Camera.clipSpaceToViewSpace
It seems that a correct equation should be inverse(projectionMatrix) * clipSpacePosition.xyz * clipSpacePosition.w.
Camera.viewSpaceToWorld
And here inverse(viewMatrix) * viewSpacePosition.

Camera.clipSpaceToViewSpace
It seems that a correct equation should be inverse(projectionMatrix) * clipSpacePosition.xyz * clipSpacePosition.w.

I have to admit that I'm a little confused between those 2 answers:

• google/filament#3827 (reply in thread)
• google/filament#5998 (comment)

So viewSpaceToClipSpace should also be divided by w?

fun Camera.viewSpaceToClipSpace(viewSpacePosition: Position) =
    projectionMatrix * viewSpacePosition.xyz / viewSpacePosition.w

Here it is?

typealias ClipSpacePosition = Float4

fun Camera.clipSpaceToViewSpace(clipSpacePosition: ClipSpacePosition) : Position =
    inverse(projectionMatrix) * clipSpacePosition.xyz * clipSpacePosition.w

fun Camera.viewSpaceToClipSpace(viewSpacePosition: Position): ClipSpacePosition {
    val clipSpacePosition = projectionMatrix * ClipSpacePosition(viewSpacePosition.xyz, 1.0f)
    return ClipSpacePosition(clipSpacePosition.xyz / clipSpacePosition.w, w = clipSpacePosition.w)
}

fun Camera.viewSpaceToWorld(viewSpacePosition: Position) : Position =
    inverse(viewMatrix) * viewSpacePosition

fun Camera.worldToViewSpace(worldPosition: Position) : Position =
    (projectionMatrix * viewMatrix) * worldPosition

fun FilamentView.clipSpaceToViewPort(clipSpacePosition: ClipSpacePosition): Position {
    val viewPortSize = Float2(x = viewport.width.toFloat(), y = viewport.height.toFloat())
    return ((clipSpacePosition + 1.0f) * 0.5f * viewPortSize).xyz
}

fun FilamentView.clipSpaceToViewSpace(clipSpacePosition: ClipSpacePosition): Position =
    camera!!.clipSpaceToViewSpace(clipSpacePosition)

fun FilamentView.viewSpaceToWorld(viewSpacePosition: Position): Position =
    camera!!.viewSpaceToWorld(viewSpacePosition)

fun FilamentView.worldToViewSpace(worldPosition: Position): Position =
    camera!!.worldToViewSpace(worldPosition)

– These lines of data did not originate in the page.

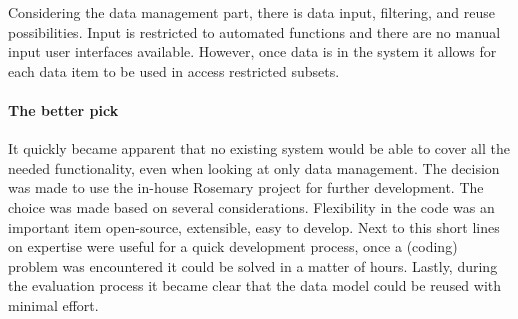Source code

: Considering the data management part, there is data input, filtering, and reuse possibilities.
Input is restricted to automated functions and there are no manual input user interfaces available.
However, once data is in the system it allows for each data item to be used in access restricted subsets.

\paragraph{The better pick}
It quickly became apparent that no existing system would be able to cover all the needed functionality, even when looking at only data management.
The decision was made to use the in-house Rosemary project for further development.
The choice was made based on several considerations.
Flexibility in the code was an important item \ie{} open-source, extensible, easy to develop.
Next to this short lines on expertise were useful for a quick development process, once a (coding) problem was encountered it could be solved in a matter of hours.
Lastly, during the evaluation process it became clear that the data model could be reused with minimal effort.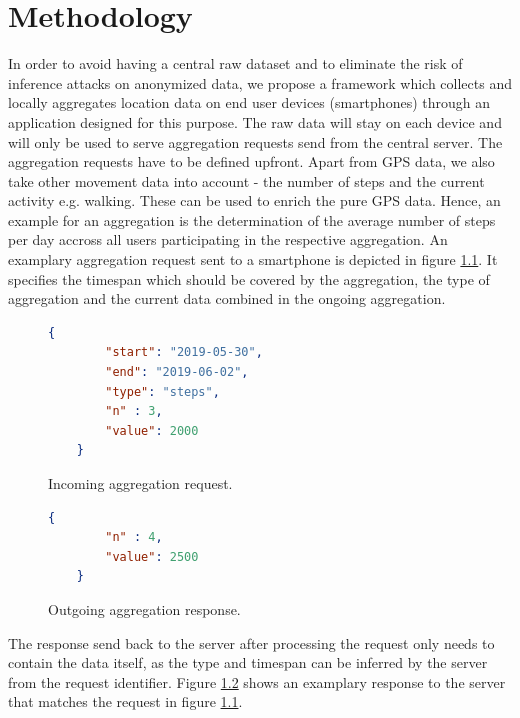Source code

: \chapter{Methodology}\label{chapter:method}
In order to avoid having a central raw dataset and to eliminate the risk of inference attacks on anonymized data, we propose a framework which collects and locally aggregates location data on end user devices (smartphones) through an application designed for this purpose. The raw data will stay on each device and will only be used to serve aggregation requests send from the central server. The aggregation requests have to be defined upfront. Apart from GPS data, we also take other movement data into account - the number of steps and the current activity e.g. walking. These can be used to enrich the pure GPS data. Hence, an example for an aggregation is the determination of the average number of steps per day accross all users participating in the respective aggregation. An examplary aggregation request sent to a smartphone is depicted in figure \ref{incoming-aggregation-request}. It specifies the timespan which should be covered by the aggregation, the type of aggregation and the current data combined in the ongoing aggregation.

\begin{figure}[h!]
	\begin{lstlisting}[language=json,firstnumber=1]
	{
		"start": "2019-05-30",
		"end": "2019-06-02",
		"type": "steps",
		"n" : 3,
		"value": 2000
	}
	\end{lstlisting}
	\caption{Incoming aggregation request.}
	\label{incoming-aggregation-request}
\end{figure}

\begin{figure}[h!]
	\begin{lstlisting}[language=json,firstnumber=1]
	{
		"n" : 4,
		"value": 2500
	}
	\end{lstlisting}
	\caption{Outgoing aggregation response.}
	\label{outgoing-aggregation-response}
\end{figure}

The response send back to the server after processing the request only needs to contain the data itself, as the type and timespan can be inferred by the server from the request identifier. Figure \ref{outgoing-aggregation-response} shows an examplary response to the server that matches the request in figure \ref{incoming-aggregation-request}.


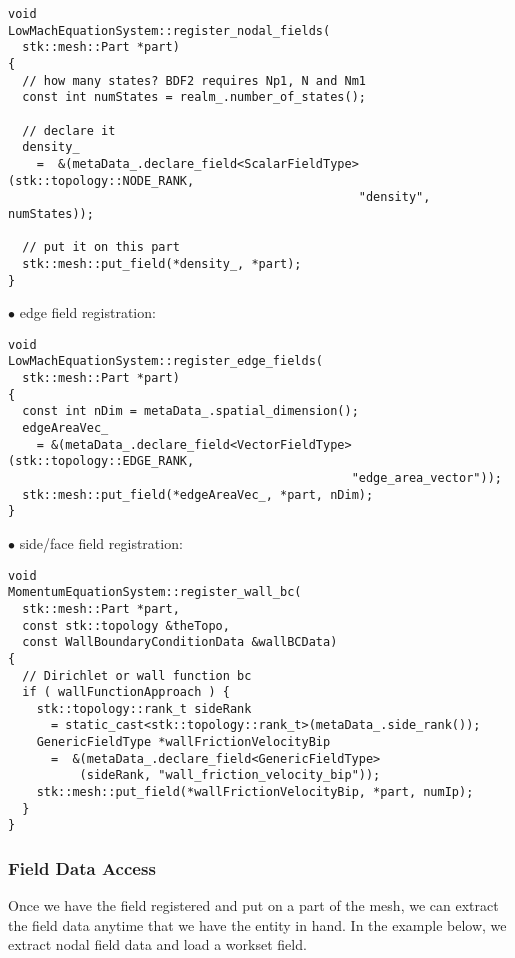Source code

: \begin{lstlisting}
void
LowMachEquationSystem::register_nodal_fields(
  stk::mesh::Part *part)
{
  // how many states? BDF2 requires Np1, N and Nm1
  const int numStates = realm_.number_of_states();

  // declare it
  density_ 
    =  &(metaData_.declare_field<ScalarFieldType>(stk::topology::NODE_RANK, 
                                                 "density", numStates));

  // put it on this part
  stk::mesh::put_field(*density_, *part);
}
\end{lstlisting}

\begin{description}
\item[$\bullet$ edge field registration:]
\end{description}

\begin{lstlisting}
void
LowMachEquationSystem::register_edge_fields(
  stk::mesh::Part *part)
{
  const int nDim = metaData_.spatial_dimension();
  edgeAreaVec_ 
    = &(metaData_.declare_field<VectorFieldType>(stk::topology::EDGE_RANK, 
                                                "edge_area_vector"));
  stk::mesh::put_field(*edgeAreaVec_, *part, nDim);
}
\end{lstlisting}

\begin{description}
\item[$\bullet$ side/face field registration:]
\end{description}

\begin{lstlisting}
void
MomentumEquationSystem::register_wall_bc(
  stk::mesh::Part *part,
  const stk::topology &theTopo,
  const WallBoundaryConditionData &wallBCData)
{
  // Dirichlet or wall function bc
  if ( wallFunctionApproach ) {
    stk::topology::rank_t sideRank 
      = static_cast<stk::topology::rank_t>(metaData_.side_rank());
    GenericFieldType *wallFrictionVelocityBip 
      =  &(metaData_.declare_field<GenericFieldType>
          (sideRank, "wall_friction_velocity_bip"));
    stk::mesh::put_field(*wallFrictionVelocityBip, *part, numIp);
  }
}
\end{lstlisting}

\subsubsection{Field Data Access}
Once we have the field registered and put on a part of the mesh, we can extract the field
data anytime that we have the entity in hand. In the example below, we extract nodal field
data and load a workset field.


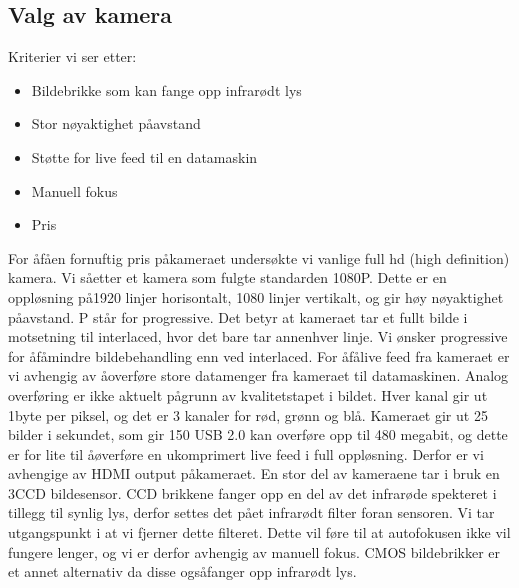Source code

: 	\subsection{Valg av kamera}
	
		Kriterier vi ser etter:
		
		\begin{itemize}
			\item Bildebrikke som kan fange opp infrar\o dt lys
			\item Stor n\o yaktighet p\aa avstand
			\item St\o tte for live feed til en datamaskin
			\item Manuell fokus
			\item Pris
		\end{itemize}
		
		 
		For \aa \space f\aa \space en fornuftig pris p\aa \space kameraet unders\o kte vi vanlige full hd (high definition) kamera. Vi s\aa \space etter et kamera som fulgte standarden 1080P. Dette er en oppl\o sning p\aa 1920 linjer horisontalt, 1080 linjer vertikalt, og gir h\o y n\o yaktighet p\aa avstand. P st\aa r for progressive. Det betyr at kameraet tar et fullt bilde i motsetning til interlaced, hvor det bare tar annenhver linje. Vi \o nsker progressive for \aa \space f\aa mindre bildebehandling enn ved interlaced. For \aa \space f\aa live feed fra kameraet er vi avhengig av \aa \space overf\o re store datamenger fra kameraet til datamaskinen. Analog overf\o ring er ikke aktuelt p\aa \space grunn av kvalitetstapet i bildet. Hver kanal gir ut 1byte per piksel, og det er 3 kanaler for r\o d, gr\o nn og bl\aa . Kameraet gir ut 25 bilder i sekundet, som gir 150 USB 2.0 kan overf\o re opp til 480 megabit, og dette er for lite til \aa \space \o verf\o re en ukomprimert live feed i full oppl\o sning. Derfor er vi avhengige av HDMI output p\aa kameraet. En stor del av kameraene tar i bruk en 3CCD bildesensor. CCD brikkene fanger opp en del av det infrar\o de spekteret i tillegg til synlig lys, derfor settes det p\aa et infrar\o dt filter foran sensoren. Vi tar utgangspunkt i at vi fjerner dette filteret. Dette vil f\o re til at autofokusen ikke vil fungere lenger, og vi er derfor avhengig av manuell fokus. CMOS bildebrikker er et annet alternativ da disse ogs\aa fanger opp infrar\o dt lys.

fun FilamentView.viewSpaceToClipSpace(viewSpacePosition: Position): ClipSpacePosition =
    camera!!.viewSpaceToClipSpace(viewSpacePosition)

fun FilamentView.viewportToWorld(x: Float, y: Float, z: Float = 1.0f): Position {
    val clipSpacePosition = viewPortToClipSpace(Position(x, y, z))
    val viewSpacePosition = clipSpaceToViewSpace(clipSpacePosition)
    return viewSpaceToWorld(viewSpacePosition)
}

fun FilamentView.worldToViewport(worldPosition: Position): Position {
    val viewSpacePosition = worldToViewSpace(worldPosition)
    val clipSpacePosition = viewSpaceToClipSpace(viewSpacePosition)
    return clipSpaceToViewPort(clipSpacePosition)
}

fun viewToWorld(x: Float, y: Float, z: Float = 1.0f) = filamentView.viewportToWorld(
    x = x,
    // Invert Y because SceneView Y points down and Filament points up
    y = height - 1 - y,
    z = z
)

fun SceneView.worldToView(worldPosition: Position) = filamentView.worldToViewport(worldPosition).apply {
    // Invert Y because Filament points up and screen Y points down.
    y = height - 1 - y
}

So viewSpaceToClipSpace should also be divided by w?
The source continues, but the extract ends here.